We have 8kWp East/West Solar PV (no battery) being installed imminently, and a pre-existing 12kW ASHP which was fitted in a bit of a rush towards the end of the RHI period last year. The intention to revisit the rest of the heating system in the house (specifically the emitters) once we had a better idea what our renovation plans were going to look like. As such, our radiators on the ground floor are almost all undersized (and ancient), many of them are at least 40 years old and in pretty bad shape. We also have many heat losses that could be considerably less (and will be once our renovations are complete).

The house is a 1950s detached house with a slab floor. We now have plans in place and have been giving packs to builders to tender. 

As part of the plans, we had hoped to dig up the slab and retrofit wet underfloor heating in order to maximise the thermal mass as an energy store and make the most of whatever solar we can get in the colder months.

Unfortunately, it's looking to be prohibitively expensive (£40k+, maybe more depending on what the test holes unearth).

As such, we are looking at alternatives, and overfloor heating has been mooted, probably with chunky tiles on top to maximise the thermal mass.

Does anyone have any real world experience of underfloor vs. overfloor, specifically with low flow temperatures and air source heat pumps? I'm a bit of a loss to know what to do.

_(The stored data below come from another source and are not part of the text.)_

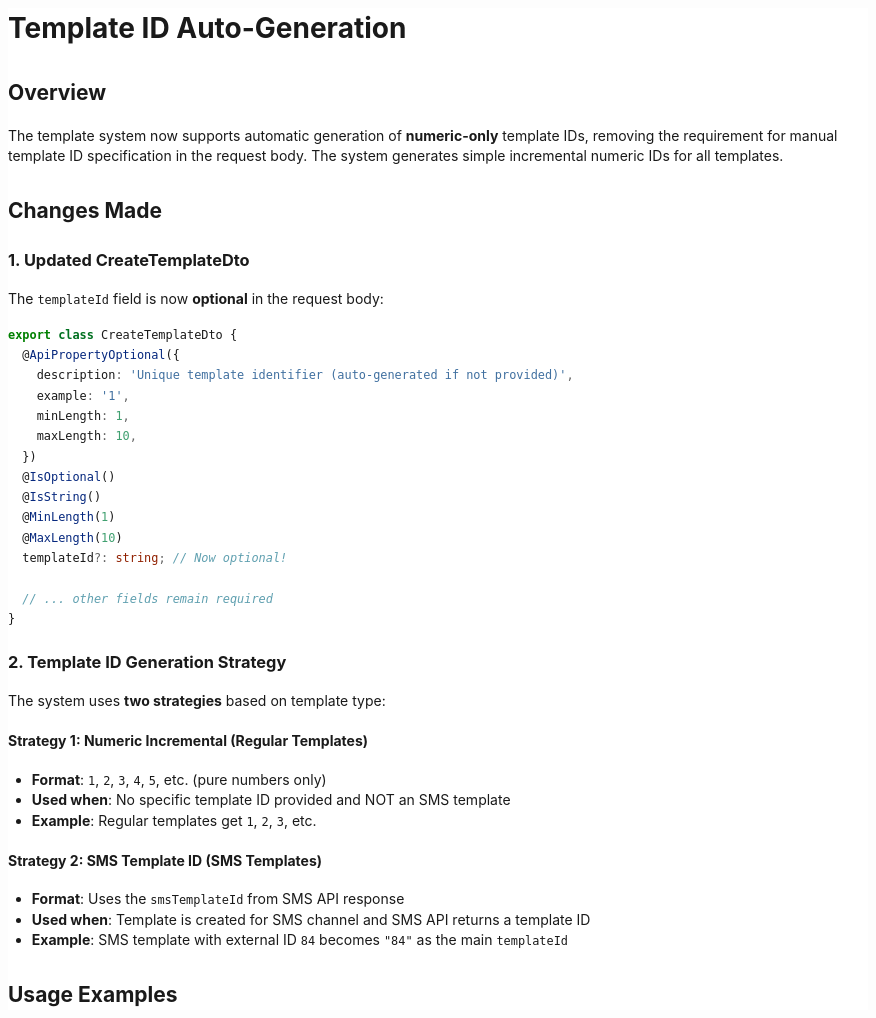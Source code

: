 # Template ID Auto-Generation

## Overview

The template system now supports automatic generation of **numeric-only** template IDs, removing the requirement for manual template ID specification in the request body. The system generates simple incremental numeric IDs for all templates.

## Changes Made

### 1. Updated CreateTemplateDto

The `templateId` field is now **optional** in the request body:

```typescript
export class CreateTemplateDto {
  @ApiPropertyOptional({
    description: 'Unique template identifier (auto-generated if not provided)',
    example: '1',
    minLength: 1,
    maxLength: 10,
  })
  @IsOptional()
  @IsString()
  @MinLength(1)
  @MaxLength(10)
  templateId?: string; // Now optional!

  // ... other fields remain required
}
```

### 2. Template ID Generation Strategy

The system uses **two strategies** based on template type:

#### **Strategy 1: Numeric Incremental (Regular Templates)**

- **Format**: `1`, `2`, `3`, `4`, `5`, etc. (pure numbers only)
- **Used when**: No specific template ID provided and NOT an SMS template
- **Example**: Regular templates get `1`, `2`, `3`, etc.

#### **Strategy 2: SMS Template ID (SMS Templates)**

- **Format**: Uses the `smsTemplateId` from SMS API response
- **Used when**: Template is created for SMS channel and SMS API returns a template ID
- **Example**: SMS template with external ID `84` becomes `"84"` as the main `templateId`

## Usage Examples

On the one hand, the materials for overfloor are considerably more expensive, on the other, the labour is considerably less, I'm more interested to know the effect it will have on efficiency, or if anyone has any pearls of wisdom on the best floor covering to use to maximise the thermal mass.

My hunch is that we are better off spending £40k on overfloor heating + MVHR + chunky tiles than £40k on just a new slab and UFH and chunky tiles.

Thoughts?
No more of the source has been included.